**What you have to do:**
Please copy each line of the records below that holds the word "https".

Saved data entries:
----------------------------------------

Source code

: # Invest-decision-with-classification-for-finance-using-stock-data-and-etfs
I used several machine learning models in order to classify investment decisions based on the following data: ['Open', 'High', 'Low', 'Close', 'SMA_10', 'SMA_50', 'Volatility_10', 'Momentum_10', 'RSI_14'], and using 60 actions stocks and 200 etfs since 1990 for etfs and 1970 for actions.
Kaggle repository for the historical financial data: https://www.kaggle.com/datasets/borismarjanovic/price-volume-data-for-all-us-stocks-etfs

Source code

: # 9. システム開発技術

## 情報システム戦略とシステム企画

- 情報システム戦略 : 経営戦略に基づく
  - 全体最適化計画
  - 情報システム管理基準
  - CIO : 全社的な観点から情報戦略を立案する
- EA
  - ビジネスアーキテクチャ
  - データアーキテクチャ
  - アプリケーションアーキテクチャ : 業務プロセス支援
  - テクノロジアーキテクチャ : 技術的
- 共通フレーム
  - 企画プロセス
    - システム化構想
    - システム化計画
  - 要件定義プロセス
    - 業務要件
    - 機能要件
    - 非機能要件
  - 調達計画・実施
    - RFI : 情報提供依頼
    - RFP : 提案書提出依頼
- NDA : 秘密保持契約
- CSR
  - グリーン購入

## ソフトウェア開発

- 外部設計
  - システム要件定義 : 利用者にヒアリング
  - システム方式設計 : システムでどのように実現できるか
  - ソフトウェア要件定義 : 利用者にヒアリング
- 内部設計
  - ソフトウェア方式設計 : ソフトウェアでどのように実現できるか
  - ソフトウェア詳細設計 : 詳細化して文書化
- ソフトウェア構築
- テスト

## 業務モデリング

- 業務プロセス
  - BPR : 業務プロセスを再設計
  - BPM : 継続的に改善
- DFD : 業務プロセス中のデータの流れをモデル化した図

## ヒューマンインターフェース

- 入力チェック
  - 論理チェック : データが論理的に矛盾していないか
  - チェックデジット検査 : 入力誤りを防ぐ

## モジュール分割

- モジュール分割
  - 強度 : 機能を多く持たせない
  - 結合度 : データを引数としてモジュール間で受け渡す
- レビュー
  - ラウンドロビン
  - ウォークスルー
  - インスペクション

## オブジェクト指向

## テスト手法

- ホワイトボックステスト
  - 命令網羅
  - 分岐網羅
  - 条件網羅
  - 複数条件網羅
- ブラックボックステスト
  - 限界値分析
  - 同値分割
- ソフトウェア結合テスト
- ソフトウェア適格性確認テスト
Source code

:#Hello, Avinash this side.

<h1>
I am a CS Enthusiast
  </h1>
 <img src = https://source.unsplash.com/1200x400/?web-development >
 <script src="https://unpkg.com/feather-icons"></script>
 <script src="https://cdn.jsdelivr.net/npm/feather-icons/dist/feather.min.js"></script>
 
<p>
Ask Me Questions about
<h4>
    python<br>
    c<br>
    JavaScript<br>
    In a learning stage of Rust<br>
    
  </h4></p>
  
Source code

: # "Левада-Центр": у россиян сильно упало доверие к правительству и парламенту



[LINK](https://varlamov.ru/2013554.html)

----------------------------------------

**Solution to the exercise:**
Kaggle repository for the historical financial data: https://www.kaggle.com/datasets/borismarjanovic/price-volume-data-for-all-us-stocks-etfs
 <img src = https://source.unsplash.com/1200x400/?web-development >
 <script src="https://unpkg.com/feather-icons"></script>
 <script src="https://cdn.jsdelivr.net/npm/feather-icons/dist/feather.min.js"></script>
[LINK](https://varlamov.ru/2013554.html)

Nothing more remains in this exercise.